At least, Teo doesn't look a tiny bit heavy in his jeans. Or a very bit heavy, for that matter. It bears saying: even when stretched thin over anxiety, ground into cramping knots from stress, and obviously in 'a bit of a mood' all over, he cares enough for presentation not to let himself go entirely. Guarded in a way that's neither British nor particularly paranoid. He tends to live in an aquarium walled off by his minor vices, and vanity is his favorite.
Other times, however, he lives in a brownstone house that his boyfriend owns, and his boyfriend makes fun of him. The Sicilian loops a stride around the ladder, and over the spools of things lying on the floor, and comes forward with arms open like the baleen of a whale-shark. Of course, Teo is not actually a whale-shark, lacking the heaviness, yes, but more relevantly because he makes a far better koala, latching onto Francois as much as he's scooping the older man up, the next moment. Francois' upper-arms are sandwiched against himself.
A big white Finnish nose, the one trait Teo insists he'd ever inherited from his father, winds up plowed into the handsome luxury of the older man's hair, snuffling around lungfuls of airy warmth.
Hrrk. It's an adequate way to forcibly scrape skin off one's ribs and squeeze air from one's lungs, but also affectionate enough to be smile worthy, which Francois does, a little, inevitably into Teo's own scruffy locks. Hands grip to sweater cloth and feet find puchase upon the roofs of Teo's equally bare ones, tiny tokens of an embrace back that would have otherwise been achieved with, you know. Arms.

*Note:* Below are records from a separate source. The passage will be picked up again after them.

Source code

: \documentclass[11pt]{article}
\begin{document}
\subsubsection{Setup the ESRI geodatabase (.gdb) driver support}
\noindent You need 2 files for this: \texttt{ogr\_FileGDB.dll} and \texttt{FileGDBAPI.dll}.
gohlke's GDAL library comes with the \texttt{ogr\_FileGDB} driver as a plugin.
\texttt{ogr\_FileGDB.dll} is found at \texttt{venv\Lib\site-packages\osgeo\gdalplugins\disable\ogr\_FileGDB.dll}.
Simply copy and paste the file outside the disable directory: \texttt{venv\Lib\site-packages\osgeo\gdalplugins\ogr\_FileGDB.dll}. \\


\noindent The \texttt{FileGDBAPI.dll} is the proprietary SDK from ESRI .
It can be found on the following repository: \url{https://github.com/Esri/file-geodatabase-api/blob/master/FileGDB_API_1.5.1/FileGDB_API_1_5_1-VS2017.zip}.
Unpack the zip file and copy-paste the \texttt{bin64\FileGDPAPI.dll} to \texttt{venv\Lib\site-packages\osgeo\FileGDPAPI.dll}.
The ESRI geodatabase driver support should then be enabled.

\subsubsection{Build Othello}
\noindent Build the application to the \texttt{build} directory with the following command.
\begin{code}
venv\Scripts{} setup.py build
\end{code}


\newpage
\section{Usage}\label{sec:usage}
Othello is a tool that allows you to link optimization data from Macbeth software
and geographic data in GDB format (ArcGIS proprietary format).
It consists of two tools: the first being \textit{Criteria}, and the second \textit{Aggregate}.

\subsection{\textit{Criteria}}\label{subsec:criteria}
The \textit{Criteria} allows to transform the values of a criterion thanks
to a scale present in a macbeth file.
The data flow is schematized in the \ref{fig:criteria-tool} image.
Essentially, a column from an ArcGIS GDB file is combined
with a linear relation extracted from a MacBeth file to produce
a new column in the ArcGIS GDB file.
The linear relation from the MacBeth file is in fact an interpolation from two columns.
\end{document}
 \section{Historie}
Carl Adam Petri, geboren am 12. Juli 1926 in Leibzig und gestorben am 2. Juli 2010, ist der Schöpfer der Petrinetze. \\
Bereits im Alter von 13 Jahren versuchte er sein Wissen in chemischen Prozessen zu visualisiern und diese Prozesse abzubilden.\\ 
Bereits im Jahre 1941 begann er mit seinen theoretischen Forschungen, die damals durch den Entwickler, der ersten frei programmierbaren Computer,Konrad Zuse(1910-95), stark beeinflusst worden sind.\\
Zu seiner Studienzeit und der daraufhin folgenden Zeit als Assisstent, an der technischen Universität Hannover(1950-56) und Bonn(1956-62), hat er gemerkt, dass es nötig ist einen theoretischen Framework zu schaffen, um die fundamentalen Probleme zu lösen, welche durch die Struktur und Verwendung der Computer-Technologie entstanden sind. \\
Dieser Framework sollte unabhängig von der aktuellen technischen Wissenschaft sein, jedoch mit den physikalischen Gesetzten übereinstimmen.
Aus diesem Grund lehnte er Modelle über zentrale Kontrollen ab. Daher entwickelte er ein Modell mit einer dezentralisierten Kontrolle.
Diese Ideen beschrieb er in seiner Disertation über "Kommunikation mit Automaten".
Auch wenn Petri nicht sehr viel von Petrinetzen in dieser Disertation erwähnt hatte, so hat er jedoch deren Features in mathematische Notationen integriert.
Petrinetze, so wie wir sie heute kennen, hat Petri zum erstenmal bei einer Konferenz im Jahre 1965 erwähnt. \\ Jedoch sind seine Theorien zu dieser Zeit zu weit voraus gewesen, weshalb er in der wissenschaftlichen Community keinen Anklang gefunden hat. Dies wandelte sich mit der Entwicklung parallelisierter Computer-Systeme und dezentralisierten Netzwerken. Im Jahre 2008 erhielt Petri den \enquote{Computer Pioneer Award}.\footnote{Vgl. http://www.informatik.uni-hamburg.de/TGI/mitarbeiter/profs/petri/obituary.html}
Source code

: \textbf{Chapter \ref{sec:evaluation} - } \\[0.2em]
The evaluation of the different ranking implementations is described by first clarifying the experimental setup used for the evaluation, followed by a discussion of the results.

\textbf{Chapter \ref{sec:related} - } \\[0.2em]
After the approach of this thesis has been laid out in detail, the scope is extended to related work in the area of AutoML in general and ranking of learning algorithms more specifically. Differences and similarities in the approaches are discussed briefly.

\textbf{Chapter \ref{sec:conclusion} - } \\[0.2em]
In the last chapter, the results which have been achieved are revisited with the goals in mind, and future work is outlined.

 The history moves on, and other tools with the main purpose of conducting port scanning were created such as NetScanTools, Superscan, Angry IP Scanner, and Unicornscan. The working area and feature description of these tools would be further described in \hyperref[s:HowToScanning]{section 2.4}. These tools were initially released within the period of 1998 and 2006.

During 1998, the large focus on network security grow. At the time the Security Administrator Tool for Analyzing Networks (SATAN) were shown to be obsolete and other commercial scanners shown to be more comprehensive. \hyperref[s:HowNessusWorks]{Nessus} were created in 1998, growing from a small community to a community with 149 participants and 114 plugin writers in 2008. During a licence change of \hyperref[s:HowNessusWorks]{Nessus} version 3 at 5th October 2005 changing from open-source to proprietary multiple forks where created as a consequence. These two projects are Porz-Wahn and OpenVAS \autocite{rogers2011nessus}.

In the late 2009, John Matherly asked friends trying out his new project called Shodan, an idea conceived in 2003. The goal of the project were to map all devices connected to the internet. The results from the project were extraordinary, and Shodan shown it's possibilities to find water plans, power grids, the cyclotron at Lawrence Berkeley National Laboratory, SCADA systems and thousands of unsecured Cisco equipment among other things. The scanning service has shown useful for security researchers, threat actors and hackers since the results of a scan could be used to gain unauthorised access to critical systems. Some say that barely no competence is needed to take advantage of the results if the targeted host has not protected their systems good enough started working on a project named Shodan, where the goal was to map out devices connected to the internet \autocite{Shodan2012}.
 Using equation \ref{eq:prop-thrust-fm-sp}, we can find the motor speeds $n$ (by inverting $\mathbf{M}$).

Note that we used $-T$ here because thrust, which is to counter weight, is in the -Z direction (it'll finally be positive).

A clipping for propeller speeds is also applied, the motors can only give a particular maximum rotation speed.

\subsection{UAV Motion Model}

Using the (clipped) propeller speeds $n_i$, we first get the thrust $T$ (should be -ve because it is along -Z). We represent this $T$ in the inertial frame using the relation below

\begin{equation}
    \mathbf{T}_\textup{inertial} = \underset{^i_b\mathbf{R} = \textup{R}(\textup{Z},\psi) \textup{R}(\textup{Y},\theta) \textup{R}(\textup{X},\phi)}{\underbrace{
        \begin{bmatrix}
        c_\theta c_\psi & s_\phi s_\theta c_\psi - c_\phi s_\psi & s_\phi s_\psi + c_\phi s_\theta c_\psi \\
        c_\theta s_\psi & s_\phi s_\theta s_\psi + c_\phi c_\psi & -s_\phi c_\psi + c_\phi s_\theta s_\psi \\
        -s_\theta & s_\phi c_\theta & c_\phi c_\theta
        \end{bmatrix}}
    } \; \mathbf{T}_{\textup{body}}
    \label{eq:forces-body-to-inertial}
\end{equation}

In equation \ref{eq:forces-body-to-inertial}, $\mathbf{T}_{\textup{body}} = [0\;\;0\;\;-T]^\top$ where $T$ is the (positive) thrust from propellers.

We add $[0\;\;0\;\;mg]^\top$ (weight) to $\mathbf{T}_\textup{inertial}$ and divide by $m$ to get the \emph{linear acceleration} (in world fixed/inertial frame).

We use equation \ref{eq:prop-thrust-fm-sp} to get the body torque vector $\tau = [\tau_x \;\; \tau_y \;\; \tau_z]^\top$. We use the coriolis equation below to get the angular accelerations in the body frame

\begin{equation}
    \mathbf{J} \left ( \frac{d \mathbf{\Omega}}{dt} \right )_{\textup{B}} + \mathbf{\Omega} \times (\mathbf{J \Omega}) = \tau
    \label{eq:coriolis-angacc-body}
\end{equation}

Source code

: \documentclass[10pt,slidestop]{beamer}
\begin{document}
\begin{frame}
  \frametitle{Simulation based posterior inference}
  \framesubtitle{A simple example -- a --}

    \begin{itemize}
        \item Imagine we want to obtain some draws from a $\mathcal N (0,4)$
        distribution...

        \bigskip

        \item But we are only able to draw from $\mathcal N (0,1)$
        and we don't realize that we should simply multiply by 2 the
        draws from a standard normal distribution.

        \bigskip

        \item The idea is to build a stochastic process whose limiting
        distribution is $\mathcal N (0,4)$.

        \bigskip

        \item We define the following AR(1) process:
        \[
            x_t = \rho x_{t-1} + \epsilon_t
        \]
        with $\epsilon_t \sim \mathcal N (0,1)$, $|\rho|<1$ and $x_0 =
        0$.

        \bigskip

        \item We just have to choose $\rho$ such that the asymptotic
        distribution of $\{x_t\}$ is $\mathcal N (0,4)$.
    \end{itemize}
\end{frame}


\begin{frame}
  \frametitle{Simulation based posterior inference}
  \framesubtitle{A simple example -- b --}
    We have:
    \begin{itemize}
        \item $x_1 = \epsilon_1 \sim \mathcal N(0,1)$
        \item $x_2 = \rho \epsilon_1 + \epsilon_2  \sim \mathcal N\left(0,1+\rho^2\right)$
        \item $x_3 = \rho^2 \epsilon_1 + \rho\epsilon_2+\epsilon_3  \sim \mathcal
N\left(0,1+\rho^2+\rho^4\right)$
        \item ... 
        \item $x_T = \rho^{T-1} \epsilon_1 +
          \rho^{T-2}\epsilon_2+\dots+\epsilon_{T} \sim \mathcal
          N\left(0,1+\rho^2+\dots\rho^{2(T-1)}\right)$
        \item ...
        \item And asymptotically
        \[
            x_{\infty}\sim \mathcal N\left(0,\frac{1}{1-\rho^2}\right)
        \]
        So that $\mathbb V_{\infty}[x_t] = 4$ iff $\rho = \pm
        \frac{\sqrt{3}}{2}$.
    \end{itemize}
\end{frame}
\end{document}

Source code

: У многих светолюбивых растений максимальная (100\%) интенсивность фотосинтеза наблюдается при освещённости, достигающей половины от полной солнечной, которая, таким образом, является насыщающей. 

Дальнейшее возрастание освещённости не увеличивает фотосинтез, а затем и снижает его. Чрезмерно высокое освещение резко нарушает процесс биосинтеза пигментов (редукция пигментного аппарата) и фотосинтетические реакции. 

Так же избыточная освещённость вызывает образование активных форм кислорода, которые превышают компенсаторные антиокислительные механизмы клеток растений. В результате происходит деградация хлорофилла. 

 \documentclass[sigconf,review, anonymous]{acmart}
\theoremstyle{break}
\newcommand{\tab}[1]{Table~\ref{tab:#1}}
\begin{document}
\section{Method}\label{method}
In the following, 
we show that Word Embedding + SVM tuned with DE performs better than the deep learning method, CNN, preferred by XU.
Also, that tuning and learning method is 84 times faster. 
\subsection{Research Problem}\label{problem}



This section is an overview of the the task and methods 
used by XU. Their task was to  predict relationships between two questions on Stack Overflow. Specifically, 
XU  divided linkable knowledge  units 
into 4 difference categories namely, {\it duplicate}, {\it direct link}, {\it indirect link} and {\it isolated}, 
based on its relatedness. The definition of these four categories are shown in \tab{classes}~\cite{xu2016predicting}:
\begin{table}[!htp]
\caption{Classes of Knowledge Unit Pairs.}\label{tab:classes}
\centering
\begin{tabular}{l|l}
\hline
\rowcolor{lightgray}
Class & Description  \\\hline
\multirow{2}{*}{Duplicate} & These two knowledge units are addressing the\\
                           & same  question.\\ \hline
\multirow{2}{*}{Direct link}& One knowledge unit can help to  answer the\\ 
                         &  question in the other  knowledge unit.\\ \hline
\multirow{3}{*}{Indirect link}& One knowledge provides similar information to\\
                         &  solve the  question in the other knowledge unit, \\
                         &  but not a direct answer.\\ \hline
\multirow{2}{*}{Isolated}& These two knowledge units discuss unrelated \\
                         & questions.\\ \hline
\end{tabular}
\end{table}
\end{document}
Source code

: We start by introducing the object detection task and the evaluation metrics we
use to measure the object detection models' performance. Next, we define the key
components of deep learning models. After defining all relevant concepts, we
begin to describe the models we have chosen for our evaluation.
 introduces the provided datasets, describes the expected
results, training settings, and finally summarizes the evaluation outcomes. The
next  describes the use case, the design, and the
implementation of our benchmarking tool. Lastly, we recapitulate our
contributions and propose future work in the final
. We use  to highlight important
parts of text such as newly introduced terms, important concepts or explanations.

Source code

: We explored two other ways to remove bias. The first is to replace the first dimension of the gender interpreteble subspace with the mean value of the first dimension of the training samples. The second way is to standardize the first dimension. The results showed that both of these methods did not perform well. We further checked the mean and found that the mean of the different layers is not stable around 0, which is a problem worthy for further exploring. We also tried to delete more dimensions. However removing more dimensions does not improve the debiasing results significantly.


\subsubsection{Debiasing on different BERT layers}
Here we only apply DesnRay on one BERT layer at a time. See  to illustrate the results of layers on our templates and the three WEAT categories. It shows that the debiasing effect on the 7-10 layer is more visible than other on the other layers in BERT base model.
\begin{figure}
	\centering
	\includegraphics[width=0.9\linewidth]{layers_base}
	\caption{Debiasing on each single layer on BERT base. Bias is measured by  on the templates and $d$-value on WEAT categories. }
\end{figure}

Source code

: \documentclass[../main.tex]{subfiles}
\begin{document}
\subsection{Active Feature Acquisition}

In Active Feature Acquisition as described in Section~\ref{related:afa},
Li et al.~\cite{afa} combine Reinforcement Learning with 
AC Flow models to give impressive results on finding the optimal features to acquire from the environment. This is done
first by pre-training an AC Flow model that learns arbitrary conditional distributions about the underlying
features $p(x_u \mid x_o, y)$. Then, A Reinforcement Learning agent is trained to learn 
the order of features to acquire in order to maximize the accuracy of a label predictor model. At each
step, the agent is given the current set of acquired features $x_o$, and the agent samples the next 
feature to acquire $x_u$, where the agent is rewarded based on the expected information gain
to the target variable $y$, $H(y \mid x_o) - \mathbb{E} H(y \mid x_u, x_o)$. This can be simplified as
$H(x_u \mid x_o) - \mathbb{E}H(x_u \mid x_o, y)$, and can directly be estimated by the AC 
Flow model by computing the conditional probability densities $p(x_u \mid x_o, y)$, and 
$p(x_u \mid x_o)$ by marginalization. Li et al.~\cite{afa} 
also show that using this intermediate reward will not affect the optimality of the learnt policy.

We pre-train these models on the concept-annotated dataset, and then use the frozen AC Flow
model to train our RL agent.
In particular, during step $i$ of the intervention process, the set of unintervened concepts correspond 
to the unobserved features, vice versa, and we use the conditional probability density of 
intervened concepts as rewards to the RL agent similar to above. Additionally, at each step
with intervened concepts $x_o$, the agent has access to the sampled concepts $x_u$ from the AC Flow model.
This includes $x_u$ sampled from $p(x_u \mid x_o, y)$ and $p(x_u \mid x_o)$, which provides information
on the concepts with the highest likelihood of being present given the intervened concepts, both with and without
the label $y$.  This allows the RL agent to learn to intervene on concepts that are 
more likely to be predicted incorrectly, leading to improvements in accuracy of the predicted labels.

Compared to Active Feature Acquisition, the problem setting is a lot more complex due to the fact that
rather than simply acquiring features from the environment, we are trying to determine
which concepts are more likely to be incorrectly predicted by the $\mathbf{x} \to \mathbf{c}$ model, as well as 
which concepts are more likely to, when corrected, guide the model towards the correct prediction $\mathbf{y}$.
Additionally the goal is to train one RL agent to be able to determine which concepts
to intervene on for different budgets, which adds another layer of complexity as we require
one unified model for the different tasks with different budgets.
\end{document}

"Qu'est-ce qu— " Actually, English is quicker, in some ways, as much as Francois Allegre (and even Francis Allen) has always had a token resistance for contractions that go beyond grammar, and colloquial phrases. "What's up?"
Nothing. Is up. Thankfully. See, eventful in New York City isn't like eventful like most places in the world, too much like Sicily— or the Sicily that Teo remembers— for his personal comfort. Teo's feet are warm and intimately familiar underneath the other man's, a comforting reference to mornings spent defying the distant whistle and screech of the workforce's rush hour in favor of making a game out of their toes.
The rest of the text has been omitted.